A refresher as your turf starts to wake-up for a new season or for at any point throughout! This micronutrient is an important one and so this post a little longer. Feel free to comment, offer additional insights or information.
The mineral composition of soil, pH, and the availability of ions principally depends on the nature of the underlying rock (Larcher 2003). Iron (Fe) makes up an average of 5% of the earth’s crust (Carrow 2001). It can be found everywhere and is generally not found to be deficient in native soils and associated native plants. Typically, Fe is found affixed to an organic chelates created from microbial activity and root exudates that occur naturally in the soil. Factors affecting the availability of Fe for active uptake by the turfgrass plant are, pH, aeration and soil moisture, soil temperature, organic matter, and the interaction between Fe and other nutrients in the profile. Fe plays a vital role in plant physiology by allowing the plant to capture and store the suns energy during the process of photosynthesis. Fe is also an important component of plant enzymes and proteins involved in respiration, and nitrogen metabolism. There can be challenges with the plants ability to uptake this mineral.
Fe is usually present in soil in fair amounts, and deficiencies often result from soil conditions (especially high pH) that restrict Fe uptake by the plant (Grounds Maintenance 1997). Fe is readily available in more acidic soils where pH is less than 6. In highly acidic conditions (pH <5) Fe levels can reach toxic conditions for the plant if the conditions are right; Ie: saturated, compacted soils. It is not uncommon, however, to find a pH greater than 6 when looking at the environment created to host a golf course putting green and the more common turfgrass plants such as Poa Annua and Agrostis stolonifera. As the pH increases >6 Fe becomes less available and is virtually unavailable when it is in excess of 7, this can seen in highly calcareous soils.

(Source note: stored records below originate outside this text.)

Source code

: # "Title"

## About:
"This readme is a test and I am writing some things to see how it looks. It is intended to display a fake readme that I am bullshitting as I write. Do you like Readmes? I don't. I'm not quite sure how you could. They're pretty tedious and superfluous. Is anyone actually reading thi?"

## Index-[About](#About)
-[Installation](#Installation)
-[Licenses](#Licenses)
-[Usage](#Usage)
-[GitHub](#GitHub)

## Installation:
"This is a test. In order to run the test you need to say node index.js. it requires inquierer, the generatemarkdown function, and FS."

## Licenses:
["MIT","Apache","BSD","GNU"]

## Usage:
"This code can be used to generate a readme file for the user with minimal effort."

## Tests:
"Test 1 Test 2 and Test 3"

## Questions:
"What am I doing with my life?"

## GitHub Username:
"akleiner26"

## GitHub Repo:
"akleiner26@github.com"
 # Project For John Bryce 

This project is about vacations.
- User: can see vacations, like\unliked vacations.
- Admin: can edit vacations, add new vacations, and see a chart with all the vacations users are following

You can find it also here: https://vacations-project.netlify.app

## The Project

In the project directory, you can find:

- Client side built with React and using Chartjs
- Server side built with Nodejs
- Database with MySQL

When soils are highly saturated, and compacted, Fe3 converts to Fe2 rendering it readily available for plant uptake. This can present toxic conditions for the plant as it negatively affects microbial activity, while contributing to the development of black layer. Proper drainage and aeration is important for Fe metabolism into the turfgrass plant. In the rhizosphere, iron concentration in the soil solution is even lower because of its uptake by aerobic organisms (plants and microorganisms), leading to a high level of competition for Fe3 (A. Robin 2008).

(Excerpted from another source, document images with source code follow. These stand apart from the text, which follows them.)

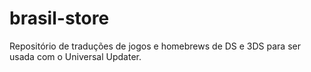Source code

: # brasil-store
Repositório de traduções de jogos e homebrews de DS e 3DS para ser usada com o Universal Updater.
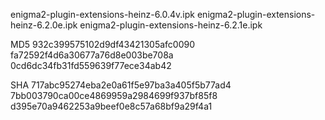 enigma2-plugin-extensions-heinz-6.0.4v.ipk
enigma2-plugin-extensions-heinz-6.2.0e.ipk
enigma2-plugin-extensions-heinz-6.2.1e.ipk

MD5 932c399575102d9df43421305afc0090 fa72592f4d6a30677a76d8e003be708a 0cd6dc34fb31fd559639f77ece34ab42

SHA 717abc95274eba2e0a61f5e97ba3a405f5b77ad4 7bb003790ca00ce4869959a2984699f937bf85f8 d395e70a9462253a9beef0e8c57a68bf9a29f4a1
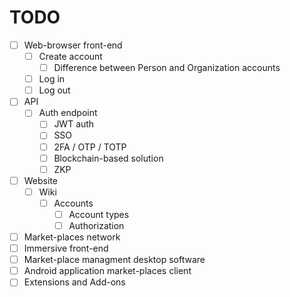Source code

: # TODO

* [ ] Web-browser front-end
	* [ ] Create account
		* [ ] Difference between Person and Organization accounts
	* [ ] Log in
	* [ ] Log out
* [ ] API
	* [ ] Auth endpoint
		* [ ] JWT auth
		* [ ] SSO
		* [ ] 2FA / OTP / TOTP
		* [ ] Blockchain-based solution
		* [ ] ZKP
* [ ] Website
	* [ ] Wiki
		* [ ] Accounts
			* [ ] Account types
			* [ ] Authorization
* [ ] Market-places network
* [ ] Immersive front-end
* [ ] Market-place managment desktop software
* [ ] Android application market-places client
* [ ] Extensions and Add-ons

Soil temperature can influence Fe chlorosis through effects on plant activity and soil Fe availability (Carrow 2001). In low soil temperatures root growth is reduced causing spring die back due to the plants inability to uptake Fe. In high soil temperatures a similar response is seen especially in cool season grasses in the heat of the summer stress.

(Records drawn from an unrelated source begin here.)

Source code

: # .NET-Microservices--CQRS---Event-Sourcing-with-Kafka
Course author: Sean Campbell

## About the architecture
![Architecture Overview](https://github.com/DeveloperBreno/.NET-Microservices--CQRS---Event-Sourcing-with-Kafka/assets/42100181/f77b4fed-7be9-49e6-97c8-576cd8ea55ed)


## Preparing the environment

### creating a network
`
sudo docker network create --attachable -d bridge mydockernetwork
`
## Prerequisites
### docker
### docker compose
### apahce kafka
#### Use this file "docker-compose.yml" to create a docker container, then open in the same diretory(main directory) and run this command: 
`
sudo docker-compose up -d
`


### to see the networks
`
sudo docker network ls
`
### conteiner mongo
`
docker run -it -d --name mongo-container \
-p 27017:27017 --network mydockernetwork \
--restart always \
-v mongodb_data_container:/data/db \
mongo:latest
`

Fe is essential in the plant’s production of chlorophyll. Deficiencies can be seen by the yellowing of the turfgrass plant in the oldest shoots resulting in irons immobility within the plant. The plants ability to create chlorophyll and absorb the energy from the sun necessary for the photosynthetic process is vital to the success and health of any turfgrass plant. Iron (Fe) is the most important micronutrient for turfgrass growth and maintenance (Bell 2011).
The need for Fe by the plant is vital, while the ability to access it in the soil solution is affected by many factors. A common solution to Fe deficiencies are the application of chelated-iron fertilizers, EDTA being the most common. Iron applications can also sprayed directly to the turfgrass plant and is often incorporated in most liquid fertility plans where Fe availability in the soil is reduced. Because of the ability for Fe to influence chlorophyll function and size it is considered an important mineral and it must be properly managed.
References:
A. Robin, (., G. Vansuyt, (., P. Hinsinger, (., J.M. Meyer, (., J.F. Briat, (., & P. Lemanceau, (. (2008). Chapter 4 Iron Dynamics in the Rhizosphere. Consequences for Plant Health and Nutrition. Advances In Agronomy, 99183-225. doi:10.1016/S0065-2113(08)00404-5
Bell, G. E. (2011). Turfgrass physiology and ecology : advanced management principles / Gregory E. Bell. Wallingford, Oxfordshire ; Cambridge, MA : CABI, c2011.
Carrow, R. N., Waddington, D. V., & Rieke, P. E. (2001). Turfgrass soil fertility and chemical problems : assessment andmanagement / R.N. Carrow, D.V. Waddington, P.E. Rieke. Chelsea, MI : Ann Arbor Press, c2001.
Fertility. (1997). Grounds Maintenance, 3266.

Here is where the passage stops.